La Cour de cassation refuse l'ADN pour reconnaître des enfants et l'admet pour prouver un adultère
La Cour de cassation refuse le test ADN pour reconnaître un enfant dit "illégitime" car né hors mariage, mais l'accepte pour condamner un rapport extraconjugal.
Le test ADN pour établir la filiation d'un enfant né hors mariage ? Saisi sur cette proposition dans le cadre de la révision de la Moudawana, le Conseil des Oulémas a dit son mot : c'est non. Une telle mesure irait "à l'encontre de la Charia et de la Constitution, et menace de désagréger l'institution de la famille en créant un système familial alternatif", estime Ahmed Toufiq, ministre des Habous et des affaires islamiques, citant les oulémas. Il s'exprimait le 24 décembre 2024, en marge de la présentation des grands contours du projet de réforme.

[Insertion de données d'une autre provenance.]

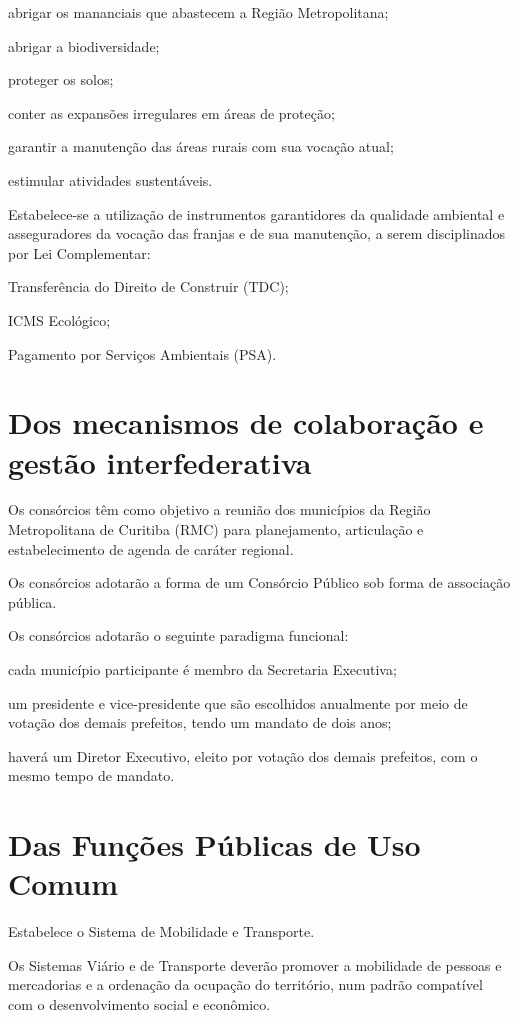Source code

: \documentclass[capitulo]{br-lex-2017}
\begin{document}
		\inciso abrigar os mananciais que abastecem a Região Metropolitana;
		
		\inciso abrigar a biodiversidade;
		
		\inciso proteger os solos;
		
		\inciso conter as expansões irregulares em áreas de proteção;
		
		\inciso garantir a manutenção das áreas rurais com sua vocação atual;
		
		\inciso estimular atividades sustentáveis.

\artigo Estabelece-se a utilização de instrumentos garantidores da qualidade ambiental e asseguradores da vocação das franjas e de sua manutenção, a serem disciplinados por Lei Complementar:

\inciso Transferência do Direito de Construir (TDC);

\inciso ICMS Ecológico;

\inciso Pagamento por Serviços Ambientais (PSA).

\chapter{Dos mecanismos de colaboração e gestão interfederativa}

\artigo Os consórcios têm como objetivo a reunião dos municípios da Região Metropolitana de Curitiba (RMC) para planejamento, articulação e estabelecimento de agenda de caráter regional.

\paragrafo Os consórcios adotarão a forma de um Consórcio Público sob forma de associação pública.

\paragrafo Os consórcios adotarão o seguinte paradigma funcional:

\inciso cada município participante é membro da Secretaria Executiva;

\inciso um presidente e vice-presidente que são escolhidos anualmente por meio de votação dos demais prefeitos, tendo um mandato de dois anos;

\inciso haverá um Diretor Executivo, eleito por votação dos demais prefeitos, com o mesmo tempo de mandato.

\chapter{Das Funções Públicas de Uso Comum}

\artigo Estabelece o Sistema de Mobilidade e Transporte.

\paragrafo Os Sistemas Viário e de Transporte deverão promover a mobilidade de pessoas e mercadorias e a ordenação da ocupação do território, num padrão compatível com o desenvolvimento social e econômico.
\end{document}
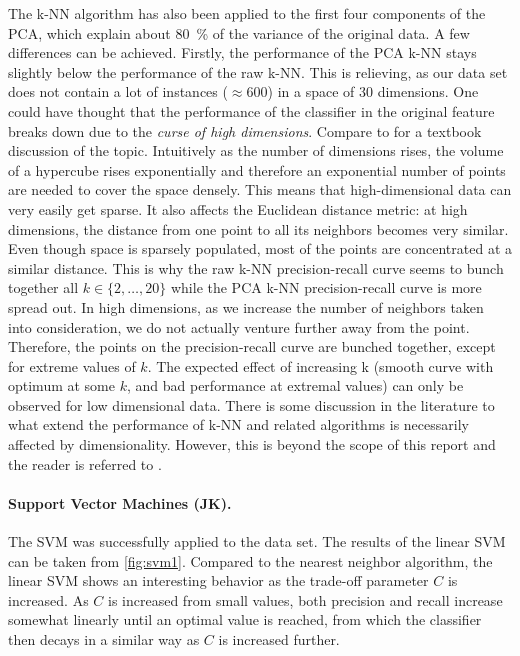 \documentclass[12pt, a4paper]{scrartcl}
\begin{document}
The k-NN algorithm has also been applied to the first four components of the PCA, which explain about \SI{80}{\percent} of the variance of the original data. A few differences can be achieved. Firstly, the performance of the PCA k-NN stays slightly below the performance of the raw k-NN. This is relieving, as our data set does not contain a lot of instances ($\approx 600$) in a space of 30 dimensions. One could have thought that the performance of the classifier in the original feature breaks down due to the \emph{curse of high dimensions}. Compare to \cite{barber2012brm, bishop2006prm} for a textbook discussion of the topic.
Intuitively as the number of dimensions rises, the volume of a hypercube rises exponentially and therefore an exponential number of points are needed to cover the space densely. This means that high-dimensional data can very easily get sparse. It also affects the Euclidean distance metric: at high dimensions, the distance from one point to all its neighbors becomes very similar. Even though  space is sparsely populated, most of the points are concentrated at a similar distance. 
This is why the raw k-NN precision-recall curve seems to bunch together all $k\in \{2,\dots, 20\}$ while the PCA k-NN precision-recall curve is more spread out. In high dimensions, as we increase the number of neighbors taken into consideration, we do not actually venture further away from the point. Therefore, the points on the precision-recall curve are bunched together, except for extreme values of $k$. The expected effect of increasing k (smooth curve with optimum at some $k$, and bad performance at extremal values) can only be observed for low dimensional data.
There is some discussion in the literature to what extend the performance of k-NN and related algorithms is necessarily affected by dimensionality. However, this is beyond the scope of this report and the reader is referred to \cite{marimont1979nearest, Chavez01searchingin, paper3}.

\paragraph{Support Vector Machines (JK).} The SVM was successfully applied to the data set. The results of the linear SVM can be taken from \cref{fig:svm1}. Compared to the nearest neighbor algorithm, the linear SVM shows an interesting behavior as the trade-off parameter $C$ is increased. As $C$ is increased from small values, both precision and recall increase somewhat linearly until an optimal value is reached, from which the classifier then decays in a similar way as $C$ is increased further.
\end{document}
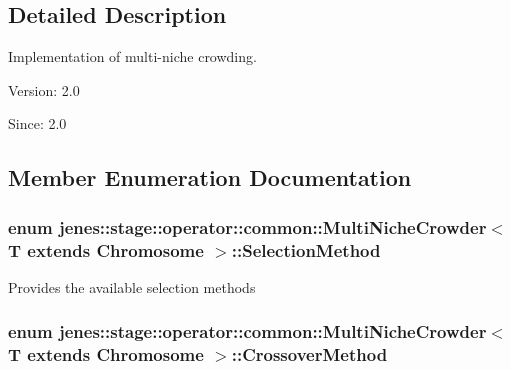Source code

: \subsection{Detailed Description}
Implementation of multi-niche crowding.

\begin{Desc}
\item[Version:]2.0 \end{Desc}
\begin{Desc}
\item[Since:]2.0 \end{Desc}


\subsection{Member Enumeration Documentation}
\hypertarget{classjenes_1_1stage_1_1operator_1_1common_1_1_multi_niche_crowder_3_01_t_01extends_01_chromosome_01_4_1190dbbe875b99f6679f7b5deb68483b}{
\subsubsection[SelectionMethod]{\setlength{\rightskip}{0pt plus 5cm}enum jenes::stage::operator::common::MultiNicheCrowder$<$ T extends Chromosome $>$::{\bf SelectionMethod}}}
\label{classjenes_1_1stage_1_1operator_1_1common_1_1_multi_niche_crowder_3_01_t_01extends_01_chromosome_01_4_1190dbbe875b99f6679f7b5deb68483b}


Provides the available selection methods \hypertarget{classjenes_1_1stage_1_1operator_1_1common_1_1_multi_niche_crowder_3_01_t_01extends_01_chromosome_01_4_273881bd444aeae8ef77816000eac94c}{
\subsubsection[CrossoverMethod]{\setlength{\rightskip}{0pt plus 5cm}enum jenes::stage::operator::common::MultiNicheCrowder$<$ T extends Chromosome $>$::{\bf CrossoverMethod}}}
\label{classjenes_1_1stage_1_1operator_1_1common_1_1_multi_niche_crowder_3_01_t_01extends_01_chromosome_01_4_273881bd444aeae8ef77816000eac94c}


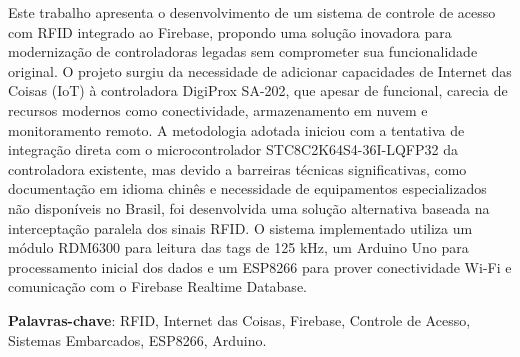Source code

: %
%


Este trabalho apresenta o desenvolvimento de um sistema de controle de acesso com RFID integrado ao Firebase, propondo uma solução inovadora para modernização de controladoras legadas sem comprometer sua funcionalidade original. O projeto surgiu da necessidade de adicionar capacidades de Internet das Coisas (IoT) à controladora DigiProx SA-202, que apesar de funcional, carecia de recursos modernos como conectividade, armazenamento em nuvem e monitoramento remoto. A metodologia adotada iniciou com a tentativa de integração direta com o microcontrolador STC8C2K64S4-36I-LQFP32 da controladora existente, mas devido a barreiras técnicas significativas, como documentação em idioma chinês e necessidade de equipamentos especializados não disponíveis no Brasil, foi desenvolvida uma solução alternativa baseada na interceptação paralela dos sinais RFID. O sistema implementado utiliza um módulo RDM6300 para leitura das tags de 125 kHz, um Arduino Uno para processamento inicial dos dados e um ESP8266 para prover conectividade Wi-Fi e comunicação com o Firebase Realtime Database. 

\vspace{1.5ex}

{\bf Palavras-chave}: RFID, Internet das Coisas, Firebase, Controle de Acesso, Sistemas Embarcados, ESP8266, Arduino.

À défaut de filiation, le Conseil pose une alternative : le père et la mère devront assumer la "responsabilité" de subvenir aux besoins de l'enfant. La question du "comment" sera étayée dans la future loi. Mais le postulat n'est pas nouveau. En 2004, le guide officiel accompagnant la Moudawana prévoyait déjà ce qui suit :
"Lorsque l’enfant est illégitime, le père n'assume aucun des effets de la filiation paternelle. Toutefois, rien n’empêche la possibilité de faire recours à l’application des règles générales relatives à l’indemnisation du préjudice occasionné par la personne qui était la cause d’une naissance en dehors du cadre permis par la loi".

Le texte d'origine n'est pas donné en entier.